We see here that Holmes lied to everyone, about everything, with devastating consequences. The documentary takes a chronological approach to Theranos itself, starting from the point they take offices in Palo Alto’s Stanford Research Park, and the kind of toxic atmosphere it bred. Interviewing ex-employees, Gibney also uses older telephone and filmed interviews with some of the rich, influential investors in Theranos – including family friend Tim Draper, General James Mattis, Henry Kissinger, and former Secretary of State George Schultz, whose grandson Tyler interned at the company, before he turned whistleblower – as well as Holmes’s first doubter, Stanford Professor Dr Phyllis Gardner. Played by Laurie Gardner in the Disney drama, she wryly describes Holmes’ investors as “powerful older men who seemed to succumb to a certain charm”. Gibney builds a picture of Holmes, firstly as she wanted to see herself – there are clips here of her hero Thomas Edison’s first motion pictures, a man whose fake-it-till-you-make-it ethos Holmes adopted, and whose name she gave to her doomed machine – and, ultimately, in her downfall, as the world saw her.
This documentary – as opposed to the dramatisation – gives the suicide of Theranos employee, Cambridge-educated biochemist Ian Gibbons, fairly short shrift. Nor does it dwell too deeply on the long-term relationship between Holmes and her right-hand-man Sunny Balwani. What it focuses on instead is the toxic work environment and truly appalling blood testing machinery to which the term “unfit for use” doesn’t do justice. Recreations of spilled blood vials, of compromised needles that dart towards lab technicians’ hands, and parts of the Edison falling off as it runs, are the order of the day. While one can hardly feel churlish about this – there is much to cram into that two-hour running time – the avoidance of the human angle does somewhat lessen the film’s impact.
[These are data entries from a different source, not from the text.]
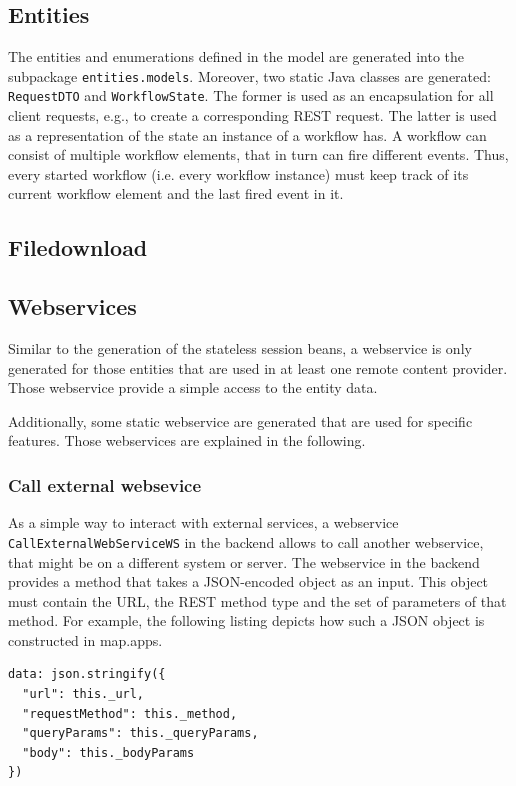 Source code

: \subsection{Entities}
The entities and enumerations defined in the \MD model are generated into the subpackage \lstinline|entities.models|. Moreover, two static Java classes are generated:  \lstinline|RequestDTO| and \lstinline|WorkflowState|. The former is used as an encapsulation for all client requests, e.g., to create a corresponding REST request. The latter is used as a representation of the state an instance of a workflow has. A workflow can consist of multiple workflow elements, that in turn can fire different events. Thus, every started workflow (i.e. every workflow instance) must keep track of its current workflow element and the last fired event in it.

\subsection{Filedownload}

\subsection{Webservices}
Similar to the generation of the stateless session beans, a webservice is only generated for those entities that are used in at least one remote content provider. Those webservice provide a simple access to the entity data.

Additionally, some static webservice are generated that are used for specific features. Those webservices are explained in the following.
\subsubsection{Call external websevice}
As a simple way to interact with external services, a webservice \lstinline|CallExternalWebServiceWS| in the backend allows to call another webservice, that might be on a different system or server. The webservice in the backend provides a method that takes a JSON-encoded object as an input. This object must contain the URL, the REST method type and the set of parameters of that method. For example, the following listing depicts how such a JSON object is constructed in map.apps.

\begin{lstlisting}[language=MD2, label=lst:callExtWSJSON, caption=JSON-encoded object containing information to call an external webservice]
data: json.stringify({
  "url": this._url,
  "requestMethod": this._method,
  "queryParams": this._queryParams,
  "body": this._bodyParams
})
\end{lstlisting}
Holmes has never faced her truth publicly. The film suggests that she never will – her glassy-eyed insistence that she is working towards a better world never falters. Even as the media picks up the story, and as it emerges that over $600m investment money was lost, she refused to back down on her assertion that the Edison – given time, and more money – would work. The rigid, unbending mind of Elizabeth Holmes is the heart of the documentary – but the fact she will never let anyone see any cracks in her psyche is, too, its undoing. Holmes remains an unknown, perhaps unknowable, quantity, despite the many iterations of her story.